Role of fluctuations for density-wave instabilities: Failure of the mean-field description

Abstract

Density-wave instabilities have been observed and studied in a multitude of materials. Most recently, in the context of unconventional superconductors like the iron-based superconductors, they have excited considerable interest. We analyze the fluctuation corrections to the equation of state of the density-wave order parameter for commensurate charge-density waves and spin-density waves due to perfect nesting. For XY magnets, we find that contributions due to longitudinal and transverse fluctuations cancel each other, making the mean-field analysis of the problem controlled.

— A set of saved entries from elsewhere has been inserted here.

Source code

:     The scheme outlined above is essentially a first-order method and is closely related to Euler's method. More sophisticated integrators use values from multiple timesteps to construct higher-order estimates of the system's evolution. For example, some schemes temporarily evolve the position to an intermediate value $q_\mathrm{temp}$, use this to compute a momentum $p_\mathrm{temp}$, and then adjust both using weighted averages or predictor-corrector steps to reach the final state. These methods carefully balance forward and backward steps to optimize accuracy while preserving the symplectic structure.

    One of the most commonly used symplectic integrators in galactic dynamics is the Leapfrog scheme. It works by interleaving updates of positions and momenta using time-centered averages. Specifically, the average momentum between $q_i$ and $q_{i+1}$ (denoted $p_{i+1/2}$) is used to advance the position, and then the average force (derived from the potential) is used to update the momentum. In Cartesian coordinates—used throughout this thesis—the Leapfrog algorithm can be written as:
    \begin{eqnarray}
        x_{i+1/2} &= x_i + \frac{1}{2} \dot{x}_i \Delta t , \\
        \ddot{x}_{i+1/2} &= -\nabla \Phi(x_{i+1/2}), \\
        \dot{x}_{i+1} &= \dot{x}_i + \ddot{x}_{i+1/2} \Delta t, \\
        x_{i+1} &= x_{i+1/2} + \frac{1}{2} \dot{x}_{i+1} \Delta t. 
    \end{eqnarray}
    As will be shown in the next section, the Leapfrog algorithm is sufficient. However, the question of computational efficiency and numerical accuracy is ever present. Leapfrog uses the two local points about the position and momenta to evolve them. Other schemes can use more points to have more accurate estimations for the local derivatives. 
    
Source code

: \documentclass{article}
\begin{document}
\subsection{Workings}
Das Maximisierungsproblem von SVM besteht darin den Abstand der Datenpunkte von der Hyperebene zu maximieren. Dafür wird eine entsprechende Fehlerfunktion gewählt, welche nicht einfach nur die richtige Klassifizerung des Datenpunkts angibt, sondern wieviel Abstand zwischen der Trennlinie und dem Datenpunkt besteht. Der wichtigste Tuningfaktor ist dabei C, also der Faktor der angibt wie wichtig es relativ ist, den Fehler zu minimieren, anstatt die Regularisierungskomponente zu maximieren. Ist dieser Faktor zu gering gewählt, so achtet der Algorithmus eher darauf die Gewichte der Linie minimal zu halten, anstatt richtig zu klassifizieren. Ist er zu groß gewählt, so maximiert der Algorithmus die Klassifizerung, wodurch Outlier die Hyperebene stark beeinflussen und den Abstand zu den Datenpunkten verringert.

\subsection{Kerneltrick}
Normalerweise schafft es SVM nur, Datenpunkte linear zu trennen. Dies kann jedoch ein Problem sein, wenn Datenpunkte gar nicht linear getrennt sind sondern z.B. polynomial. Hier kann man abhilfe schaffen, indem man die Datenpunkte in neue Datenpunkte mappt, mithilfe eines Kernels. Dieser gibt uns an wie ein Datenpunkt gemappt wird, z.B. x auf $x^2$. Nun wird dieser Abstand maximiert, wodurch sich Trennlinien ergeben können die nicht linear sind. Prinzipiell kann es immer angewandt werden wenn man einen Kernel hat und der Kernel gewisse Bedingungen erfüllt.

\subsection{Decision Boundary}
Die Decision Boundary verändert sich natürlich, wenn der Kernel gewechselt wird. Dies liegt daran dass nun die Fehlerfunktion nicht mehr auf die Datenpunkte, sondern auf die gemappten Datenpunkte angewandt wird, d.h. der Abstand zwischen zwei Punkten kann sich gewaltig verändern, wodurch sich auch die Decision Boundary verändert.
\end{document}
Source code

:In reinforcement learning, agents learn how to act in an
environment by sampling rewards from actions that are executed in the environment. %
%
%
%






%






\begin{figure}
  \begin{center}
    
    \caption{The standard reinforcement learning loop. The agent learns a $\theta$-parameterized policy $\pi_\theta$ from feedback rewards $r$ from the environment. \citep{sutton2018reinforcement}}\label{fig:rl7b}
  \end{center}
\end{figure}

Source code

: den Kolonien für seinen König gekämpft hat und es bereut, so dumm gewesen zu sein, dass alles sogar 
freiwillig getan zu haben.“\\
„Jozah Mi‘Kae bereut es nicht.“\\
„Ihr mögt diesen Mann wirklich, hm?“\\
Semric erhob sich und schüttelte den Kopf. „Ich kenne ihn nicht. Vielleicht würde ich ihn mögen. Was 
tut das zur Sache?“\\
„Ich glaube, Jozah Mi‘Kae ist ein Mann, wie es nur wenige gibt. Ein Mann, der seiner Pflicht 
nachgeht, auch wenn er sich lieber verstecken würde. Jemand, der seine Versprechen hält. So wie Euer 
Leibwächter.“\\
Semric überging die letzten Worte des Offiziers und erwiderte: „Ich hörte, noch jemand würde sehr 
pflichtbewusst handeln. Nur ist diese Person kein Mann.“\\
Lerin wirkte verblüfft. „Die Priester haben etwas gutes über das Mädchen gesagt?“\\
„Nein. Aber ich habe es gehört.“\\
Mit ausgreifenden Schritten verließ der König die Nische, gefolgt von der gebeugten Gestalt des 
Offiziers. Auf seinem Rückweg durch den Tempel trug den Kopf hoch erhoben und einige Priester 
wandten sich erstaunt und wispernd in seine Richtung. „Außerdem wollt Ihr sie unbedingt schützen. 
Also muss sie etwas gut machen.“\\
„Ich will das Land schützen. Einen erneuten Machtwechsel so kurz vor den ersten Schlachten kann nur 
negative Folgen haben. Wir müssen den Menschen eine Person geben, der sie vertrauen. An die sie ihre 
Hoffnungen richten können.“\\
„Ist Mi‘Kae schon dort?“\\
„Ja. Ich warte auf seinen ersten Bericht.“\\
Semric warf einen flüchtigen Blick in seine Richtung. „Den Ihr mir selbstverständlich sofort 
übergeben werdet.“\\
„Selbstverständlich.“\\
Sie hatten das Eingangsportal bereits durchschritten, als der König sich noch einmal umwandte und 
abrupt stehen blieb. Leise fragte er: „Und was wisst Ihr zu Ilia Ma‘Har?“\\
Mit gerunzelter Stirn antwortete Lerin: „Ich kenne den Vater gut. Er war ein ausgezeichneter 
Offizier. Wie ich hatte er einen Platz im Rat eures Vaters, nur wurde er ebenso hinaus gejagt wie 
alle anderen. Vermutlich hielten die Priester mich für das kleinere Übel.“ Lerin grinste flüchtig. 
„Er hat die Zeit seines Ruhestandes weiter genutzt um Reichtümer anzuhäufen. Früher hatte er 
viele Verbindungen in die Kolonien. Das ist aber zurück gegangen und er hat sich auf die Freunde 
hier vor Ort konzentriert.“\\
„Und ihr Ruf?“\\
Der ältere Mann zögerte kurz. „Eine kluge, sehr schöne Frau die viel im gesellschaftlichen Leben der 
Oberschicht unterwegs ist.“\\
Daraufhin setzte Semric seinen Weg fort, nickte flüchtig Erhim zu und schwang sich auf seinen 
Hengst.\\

This is consistent with the analysis of fluctuation corrections to the BCS theory of superconductivity [S. Kos, A. J. Millis, and A. I. Larkin, Phys. Rev. B 70, 214531 (2004)]. However, this cancellation does not occur in density-wave systems when the order parameter is a real $N$-component object with $N\neq2$. Then, the number of transverse fluctuating modes differs from the number of longitudinal fluctuating modes. Indeed, in the case of charge-density waves as well as spin-density waves with Heisenberg symmetry, we find that fluctuation corrections are not negligible, and hence mean-field theories are not justified. These singular fluctuations originate from the intermediate length-scale regime, with wavelengths between the lattice constant and the $T=0$ correlation length. The resulting logarithmic fluctuation contributions to the gap equation originate from the derivative of the anomalous polarization function, and the crucial process is an interaction of quasiparticles through the exchange of fluctuations.